ボクサー・イン・ザ・ダーク『ザ・ファイター』

アカデミー賞ノミネート作品。クリスチャン・ベイルメリッサ・レオの二人がアカデミー賞助演男優/女優賞を獲得。出演人の過酷な役作りが話題となった一品です。

思えば主人公となるミッキー(asマーク・ウォールバーグ)以外の主要人物はみんな「過去の経験を活かした役」を演じている。クリスチャン・ベイルエイミー・アダムスメリッサ・レオの3人のことだが、『マシニスト』に匹敵する肉体改造を行なったクリスチャン・ベイル。『サンシャイン・クリーニング』のような”負け組”を演じたエイミー・アダムス。『フローズン・リバー』で獲得した女性像を軸にしたメリッサ・レオ。経験を活かせるという点では、それぞれの持つ役者としてのタイミングが奇跡的に合致した作品といえるだろう。

しかし、この映画の主人公はマーク・ウォールバーグ演ずるミッキーである。なにせ、ボクサーとして試合を行なうのは彼なのだ。いくら家族といえど他の登場人物はサポート役にすぎない。だが、マーク・ウォールバーグのフィルモグラフィを見るに、どうも最近の彼の出演作は芳しくない。

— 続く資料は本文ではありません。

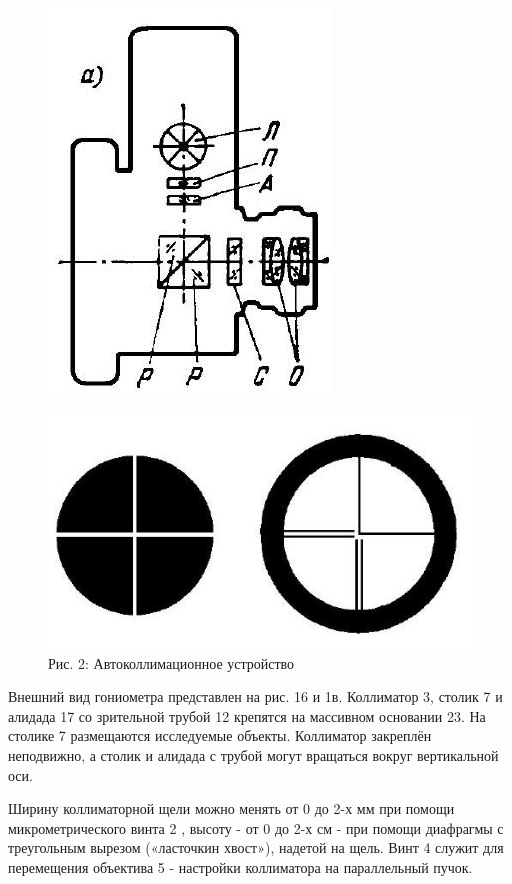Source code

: \documentclass[a4paper, 12pt]{article}
\begin{document}
\begin{figure}[H]
    \centering
    \includegraphics[scale=0.4]{2023_04_02_a48ae02e429ba186bcd7g-1(1)}

    \includegraphics[scale=0.4]{2023_04_02_a48ae02e429ba186bcd7g-1}\\
    Рис. 2: Автоколлимационное устройство
    \label{fig:my_label}
\end{figure}

Внешний вид гониометра представлен на рис. 16 и 1в. Коллиматор 3, столик 7 и алидада 17 со зрительной трубой 12 крепятся на массивном основании 23. На столике 7 размещаются исследуемые объекты. Коллиматор закреплён неподвижно, а столик и алидада с трубой могут вращаться вокруг вертикальной оси.

Ширину коллиматорной щели можно менять от 0 до 2-х мм при помощи микрометрического винта 2 , высоту - от 0 до 2-х см - при помощи диафрагмы с треугольным вырезом («ласточкин хвост»), надетой на щель. Винт 4 служит для перемещения объектива 5 - настройки коллиматора на параллельный пучок.
\end{document}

劇場公開されたものといえば『ラブリーボーン』に『ハプニング』に『マックス・ペイン』である。どれも違った面白味こそあるものの「役者の演技」に目を見張る作品だっただろうか?そのあたりを考慮すると本作『ザ・ファイター』の劇中にある「これはオレの試合だ!!」という悲痛な叫びには、真に彼から発せられた言葉だったのだなとも思えてくる。

そもそも映画の始まりが「彼らの波乱万丈の人生を綴ったドキュメンタリー」を名目にしたテレビ番組の撮影風景で、見るとモキュメンタリーなのか?とも思えてしまうほど、あらすじを知らなければ唐突に感じる始まり方なのだが、物語が進むにつれてその「ドキュメンタリー番組」が彼ら一家にとりわけ影を落とすきっかけとなっていることがわかる。ノンフィクションほど残酷なものはないのである。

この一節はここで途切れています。